Extract the lines from the first line of the records below through the line containing "- 服务器接收浏览器发来的请", inclusive, and reproduce them exactly as written.
= Beginning of Section =
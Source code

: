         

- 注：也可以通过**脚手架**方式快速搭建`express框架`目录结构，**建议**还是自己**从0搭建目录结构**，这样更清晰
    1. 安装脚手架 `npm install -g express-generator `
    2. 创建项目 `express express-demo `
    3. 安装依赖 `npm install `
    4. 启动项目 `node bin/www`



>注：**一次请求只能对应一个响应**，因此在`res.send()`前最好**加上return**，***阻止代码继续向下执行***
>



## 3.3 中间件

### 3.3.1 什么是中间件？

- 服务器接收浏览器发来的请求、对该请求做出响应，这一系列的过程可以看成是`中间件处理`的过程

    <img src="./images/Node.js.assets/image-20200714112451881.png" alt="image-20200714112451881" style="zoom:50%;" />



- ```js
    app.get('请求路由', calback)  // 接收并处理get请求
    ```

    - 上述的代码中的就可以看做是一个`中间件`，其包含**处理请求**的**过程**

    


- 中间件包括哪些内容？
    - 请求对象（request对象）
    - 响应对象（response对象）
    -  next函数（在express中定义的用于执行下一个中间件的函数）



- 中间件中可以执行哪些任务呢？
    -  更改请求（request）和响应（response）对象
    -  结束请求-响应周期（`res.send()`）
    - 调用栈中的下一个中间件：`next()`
= End of Section =
→ Task response:
Source code

:         

- 注：也可以通过**脚手架**方式快速搭建`express框架`目录结构，**建议**还是自己**从0搭建目录结构**，这样更清晰
    1. 安装脚手架 `npm install -g express-generator `
    2. 创建项目 `express express-demo `
    3. 安装依赖 `npm install `
    4. 启动项目 `node bin/www`



>注：**一次请求只能对应一个响应**，因此在`res.send()`前最好**加上return**，***阻止代码继续向下执行***
>



## 3.3 中间件

### 3.3.1 什么是中间件？

- 服务器接收浏览器发来的请求、对该请求做出响应，这一系列的过程可以看成是`中间件处理`的过程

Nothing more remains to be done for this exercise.